T.H. was very candid about her own bad behaviour. She admitted stealing drugs from Mr. J.D. She admitted to committing criminal offences against her boyfriend and to breaching her bail. She admitted to behaving very badly in court during her bail hearing.
Frequency of Abuse
Counsel for Mr. J.D. argued that T.H. said that the abuse had occurred weekly and sometimes several times a week. Accordingly, the abuse must have occurred hundreds of times. Counsel argued that it was impossible that the other children never walked in on any of these occasions. I note that T.H. did not say that it happened weekly or that it occurred several times per week. She said that it happened regularly over the years. She did not, however, say "frequently". She in fact stated that she was uncertain as to how often it did happen. I also note that T.H. testified that there were occasions when the children did start to come in while the abuse was occurring.
Corroborating Evidence
I note that H.S. corroborated her evidence with respect to Mr. J.D. providing her with pain killers.

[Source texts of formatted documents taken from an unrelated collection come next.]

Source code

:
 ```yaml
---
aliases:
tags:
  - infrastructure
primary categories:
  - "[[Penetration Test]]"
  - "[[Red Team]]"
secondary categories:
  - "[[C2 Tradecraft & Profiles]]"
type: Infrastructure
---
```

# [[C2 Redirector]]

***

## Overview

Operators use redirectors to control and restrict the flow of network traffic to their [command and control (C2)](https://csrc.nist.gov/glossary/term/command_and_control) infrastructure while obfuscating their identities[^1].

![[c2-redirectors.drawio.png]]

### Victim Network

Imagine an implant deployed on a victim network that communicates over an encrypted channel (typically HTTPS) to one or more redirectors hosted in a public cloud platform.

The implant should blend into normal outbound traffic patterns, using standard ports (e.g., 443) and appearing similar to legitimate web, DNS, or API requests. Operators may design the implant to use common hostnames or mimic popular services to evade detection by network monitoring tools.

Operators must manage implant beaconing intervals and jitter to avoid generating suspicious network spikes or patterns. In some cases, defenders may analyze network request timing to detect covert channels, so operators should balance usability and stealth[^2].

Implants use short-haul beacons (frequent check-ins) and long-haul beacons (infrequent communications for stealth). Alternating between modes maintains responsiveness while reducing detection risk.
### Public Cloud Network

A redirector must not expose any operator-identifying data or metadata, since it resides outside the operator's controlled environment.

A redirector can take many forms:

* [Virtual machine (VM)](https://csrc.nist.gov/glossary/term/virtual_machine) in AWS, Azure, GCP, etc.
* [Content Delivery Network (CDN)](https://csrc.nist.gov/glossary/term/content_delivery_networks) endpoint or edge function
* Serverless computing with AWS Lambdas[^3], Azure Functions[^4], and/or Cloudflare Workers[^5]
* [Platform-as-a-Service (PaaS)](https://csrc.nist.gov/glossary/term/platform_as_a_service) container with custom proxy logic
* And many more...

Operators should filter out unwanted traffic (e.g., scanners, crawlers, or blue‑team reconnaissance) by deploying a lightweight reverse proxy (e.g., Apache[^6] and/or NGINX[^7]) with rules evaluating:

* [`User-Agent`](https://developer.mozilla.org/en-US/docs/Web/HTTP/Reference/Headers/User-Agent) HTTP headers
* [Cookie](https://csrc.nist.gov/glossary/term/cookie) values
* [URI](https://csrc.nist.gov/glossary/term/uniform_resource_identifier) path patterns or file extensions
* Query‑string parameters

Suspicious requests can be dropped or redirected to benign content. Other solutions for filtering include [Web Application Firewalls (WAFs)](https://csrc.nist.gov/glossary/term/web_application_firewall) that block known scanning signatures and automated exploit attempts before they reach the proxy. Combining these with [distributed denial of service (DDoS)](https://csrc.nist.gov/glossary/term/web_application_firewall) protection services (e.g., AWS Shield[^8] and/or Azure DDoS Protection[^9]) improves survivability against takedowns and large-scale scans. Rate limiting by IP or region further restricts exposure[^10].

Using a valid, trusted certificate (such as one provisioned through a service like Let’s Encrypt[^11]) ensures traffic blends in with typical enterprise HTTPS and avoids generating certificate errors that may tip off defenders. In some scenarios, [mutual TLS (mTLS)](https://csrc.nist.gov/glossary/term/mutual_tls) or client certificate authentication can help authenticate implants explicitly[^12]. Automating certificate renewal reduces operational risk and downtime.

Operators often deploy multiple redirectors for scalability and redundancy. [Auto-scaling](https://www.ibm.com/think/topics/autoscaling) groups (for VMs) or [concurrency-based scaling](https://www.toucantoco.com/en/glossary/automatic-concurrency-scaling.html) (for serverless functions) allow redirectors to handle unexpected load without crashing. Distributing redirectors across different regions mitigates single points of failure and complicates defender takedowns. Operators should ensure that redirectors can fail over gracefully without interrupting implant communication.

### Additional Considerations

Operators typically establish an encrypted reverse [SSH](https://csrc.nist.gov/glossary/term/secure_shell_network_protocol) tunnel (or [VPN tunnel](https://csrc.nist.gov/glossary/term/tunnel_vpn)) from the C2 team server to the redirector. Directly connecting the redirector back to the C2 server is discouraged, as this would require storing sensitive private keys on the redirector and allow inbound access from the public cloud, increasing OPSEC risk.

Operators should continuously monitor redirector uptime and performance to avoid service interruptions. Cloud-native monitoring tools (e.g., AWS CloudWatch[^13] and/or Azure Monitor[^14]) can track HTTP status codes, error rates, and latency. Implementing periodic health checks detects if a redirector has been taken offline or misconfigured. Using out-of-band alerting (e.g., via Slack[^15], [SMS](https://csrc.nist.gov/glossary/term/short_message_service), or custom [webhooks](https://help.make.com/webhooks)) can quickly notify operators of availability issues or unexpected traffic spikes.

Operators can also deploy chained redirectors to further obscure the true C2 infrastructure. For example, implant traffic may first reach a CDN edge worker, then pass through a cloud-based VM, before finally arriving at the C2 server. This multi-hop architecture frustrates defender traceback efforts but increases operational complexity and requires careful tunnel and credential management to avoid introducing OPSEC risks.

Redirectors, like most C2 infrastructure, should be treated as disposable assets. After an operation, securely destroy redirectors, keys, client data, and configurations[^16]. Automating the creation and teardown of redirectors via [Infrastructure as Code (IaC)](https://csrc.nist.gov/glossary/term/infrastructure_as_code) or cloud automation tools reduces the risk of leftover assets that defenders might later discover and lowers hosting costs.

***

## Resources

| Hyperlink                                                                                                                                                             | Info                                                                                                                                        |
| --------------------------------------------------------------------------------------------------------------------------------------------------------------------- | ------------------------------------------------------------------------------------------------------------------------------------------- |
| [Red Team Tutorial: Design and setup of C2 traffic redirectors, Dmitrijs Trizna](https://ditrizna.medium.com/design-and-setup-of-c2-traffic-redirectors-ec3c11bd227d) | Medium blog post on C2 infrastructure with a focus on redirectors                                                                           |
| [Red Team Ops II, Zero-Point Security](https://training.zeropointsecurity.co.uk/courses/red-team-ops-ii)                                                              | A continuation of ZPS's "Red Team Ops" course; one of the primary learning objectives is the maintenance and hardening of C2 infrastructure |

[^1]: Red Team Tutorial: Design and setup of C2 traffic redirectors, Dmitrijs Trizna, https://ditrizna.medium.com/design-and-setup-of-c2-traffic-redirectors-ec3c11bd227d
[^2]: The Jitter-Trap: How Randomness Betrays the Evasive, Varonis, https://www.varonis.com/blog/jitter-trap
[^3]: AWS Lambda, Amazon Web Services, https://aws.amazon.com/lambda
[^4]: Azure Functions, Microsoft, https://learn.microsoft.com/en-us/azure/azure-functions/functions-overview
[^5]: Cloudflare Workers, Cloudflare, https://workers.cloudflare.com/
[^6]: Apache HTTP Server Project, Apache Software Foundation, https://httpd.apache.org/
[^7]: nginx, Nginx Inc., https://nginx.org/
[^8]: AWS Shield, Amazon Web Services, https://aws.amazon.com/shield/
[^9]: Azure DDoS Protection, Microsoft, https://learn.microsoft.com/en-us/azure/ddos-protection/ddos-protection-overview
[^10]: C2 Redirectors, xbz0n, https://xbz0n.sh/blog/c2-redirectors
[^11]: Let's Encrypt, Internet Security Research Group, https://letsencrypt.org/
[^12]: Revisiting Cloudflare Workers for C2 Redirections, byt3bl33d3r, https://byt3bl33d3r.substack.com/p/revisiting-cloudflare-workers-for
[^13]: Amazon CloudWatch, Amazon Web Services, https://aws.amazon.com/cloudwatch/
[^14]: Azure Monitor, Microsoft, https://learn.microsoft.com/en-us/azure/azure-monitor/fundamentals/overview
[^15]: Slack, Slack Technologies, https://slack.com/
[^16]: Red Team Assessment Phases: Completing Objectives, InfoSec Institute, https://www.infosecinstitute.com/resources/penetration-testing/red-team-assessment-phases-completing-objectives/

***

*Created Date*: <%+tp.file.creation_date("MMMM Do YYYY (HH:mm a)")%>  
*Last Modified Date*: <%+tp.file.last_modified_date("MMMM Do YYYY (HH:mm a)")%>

I note that T.H. said that Mr. J.D. was capable of performing and receiving oral sex following his surgery. Mr. J.D. testified that he was not. L.C. was not asked about this and did not say anything about it.
T.H. said that she did not see a noticeable scar from the surgery. Mr. J.D. and L.C. both said that the scars were quite apparent. As I noted earlier, however, they disagreed as to the appearance of the scars. That leads me to conclude that any scarring is not so obvious as they suggested.
Conclusion
For the reasons given, I did not believe Mr. J.D. or L.C. Further, their evidence did not leave me with a reasonable doubt as to the guilt of Mr. J.D. I did believe the evidence of T.H. Based on her evidence and all the other evidence that I did accept, I am satisfied that the Crown has proven guilt beyond a reasonable doubt with respect to all of the charges before me. I therefore find Mr. J.D. guilty of all charges.
Certificate of Transcript
FORM 2
CERTIFICATE OF TRANSCRIPT
Evidence Act, Section 5(2)
I, Wendy Ponka, certify that this document is a true and accurate transcript of the recording of R. v. J.D. in the Ontario Court of Justice held at Burlington, Ontario, which has been certified in Form 1.
Date: July 9, 2015
Signed Digitally: July 9, 2015
Wendy Ponka, COM, CVR, ICDR, ICDT, CLR, CSU, ACT
(Commissioner of Oaths, Certified Verbatim Reporter, Internationally Certified Digital Reporter, Internationally Certified Digital Transcriptionist, Certified LiveNote Reporter, Certified SpeechCAT User, Authorized Court Transcriptionist - ACT#5076574572)
*This Certificate does not apply to transcripts which have been judicially edited.